На следующий день, перед массовым сборищем в Вильгельмсхафене, Гитлер дал свой ответ. «Ни одна страна на Земле», предостерег он, не сумеет сломить германскую мощь, а если западные союзники ждут, что, пока «государства-сателлиты» действуют по их наущению в их интересах, Германия будет стоять в стороне, то они жестоко ошибаются. В заключение Гитлер зловеще пообещал: «Всякий, кто добровольно вызовется таскать каштаны из огня для крупных держав, неизбежно обожжет себе пальцы»58.

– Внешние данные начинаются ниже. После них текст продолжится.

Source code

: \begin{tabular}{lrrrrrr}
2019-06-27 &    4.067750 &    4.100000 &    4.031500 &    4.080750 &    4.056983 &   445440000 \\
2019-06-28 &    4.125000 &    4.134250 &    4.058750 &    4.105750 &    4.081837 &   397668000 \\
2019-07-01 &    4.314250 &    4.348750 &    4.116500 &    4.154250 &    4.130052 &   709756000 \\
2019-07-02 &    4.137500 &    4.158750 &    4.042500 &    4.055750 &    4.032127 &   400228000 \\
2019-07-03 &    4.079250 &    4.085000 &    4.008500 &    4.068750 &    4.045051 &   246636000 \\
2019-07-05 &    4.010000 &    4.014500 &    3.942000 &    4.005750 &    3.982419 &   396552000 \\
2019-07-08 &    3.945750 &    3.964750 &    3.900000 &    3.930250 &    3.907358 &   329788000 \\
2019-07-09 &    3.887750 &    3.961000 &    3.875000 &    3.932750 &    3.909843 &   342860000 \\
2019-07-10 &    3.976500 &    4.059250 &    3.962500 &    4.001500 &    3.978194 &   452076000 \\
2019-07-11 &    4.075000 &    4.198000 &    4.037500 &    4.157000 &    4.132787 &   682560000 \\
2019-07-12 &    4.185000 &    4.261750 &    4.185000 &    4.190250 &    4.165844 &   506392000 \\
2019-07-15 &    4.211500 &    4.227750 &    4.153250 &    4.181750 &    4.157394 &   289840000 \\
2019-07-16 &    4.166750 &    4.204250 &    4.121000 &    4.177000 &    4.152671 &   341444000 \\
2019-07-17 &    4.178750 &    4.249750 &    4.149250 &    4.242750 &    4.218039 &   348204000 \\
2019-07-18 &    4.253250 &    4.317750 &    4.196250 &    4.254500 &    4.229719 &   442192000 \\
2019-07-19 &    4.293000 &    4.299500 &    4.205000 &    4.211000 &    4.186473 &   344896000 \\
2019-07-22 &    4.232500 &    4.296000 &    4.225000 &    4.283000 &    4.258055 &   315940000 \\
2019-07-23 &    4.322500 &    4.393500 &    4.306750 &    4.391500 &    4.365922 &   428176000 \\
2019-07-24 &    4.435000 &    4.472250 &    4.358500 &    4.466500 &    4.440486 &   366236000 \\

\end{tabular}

По-видимому, именно тогда берлинскому руководству пришла в голову идея нового сближения с Москвой. Впервые об этом заговорили в середине апреля как о petit jeu[1] для устрашения поляков, и выступил с таким предложением не Риббентроп, а Геринг59. Идеолог нацизма Альфред Розенберг впоследствии вспоминал в своем дневнике, что говорил с Герингом о возможном повороте такого рода. «Когда на карту поставлена жизнь Германии, – писал он, – даже временный союз с Москвой следует тщательно обдумать»60. Гитлер тоже отнесся к высказанной идее прохладно: он напомнил Риббентропу, что всю жизнь «боролся с коммунизмом». Впрочем, по словам самого Риббентропа, Гитлер все же переменил мнение в начале мая, когда ему показали в Бергхофе небольшую хронику со Сталиным, осматривавшим военный парад. После этого, по утверждению Риббентропа, Гитлер задумался. Его «заинтересовало» лицо Сталина, он даже сказал, что советский руководитель производит впечатление «человека, с которым можно иметь дело». Вот тогда Риббентроп и получил разрешение готовить почву для переговоров61. Ведь оставалось выяснить, встретит ли идея сближения хоть какую-то поддержку с советской стороны.
В действительности Советский Союз уже созрел для перемены курса в своей внешней политике. Он достаточно поздно воспринял принцип «коллективной безопасности» для отражения фашистской агрессии и долгое время надеялся на то, что Гитлера можно будет сдержать и победить согласованными действиями – будь то политика коминтерновского «Народного Фронта» или высокие идеалы Лиги Наций, к которой СССР примкнул в 1934 году. Однако к весне 1939 года Советский Союз начал понемногу отходить от этой позиции. Поскольку и провал всех международных попыток воспрепятствовать германскому ревизионизму, и агрессия Италии в отношении Абиссинии уже продемонстрировали несостоятельность «коллективной безопасности», Советы окончательно разочаровались в Западе, выказавшем безволие в Мюнхене. Они все больше утверждались в своих подозрениях о том, что Британия и Франция охотно пойдут на сделку с Гитлером – в ущерб советским интересам62. А потому приблизительно в то время, когда Геринг вынашивал замысел своего petit jeu, Сталин был уже морально готов рассмотреть новые предложения в области внешней политики и даже склониться к однобокой тактике, в рамках которой прежним многосторонним договоренностям пришли бы на смену практические двусторонние соглашения.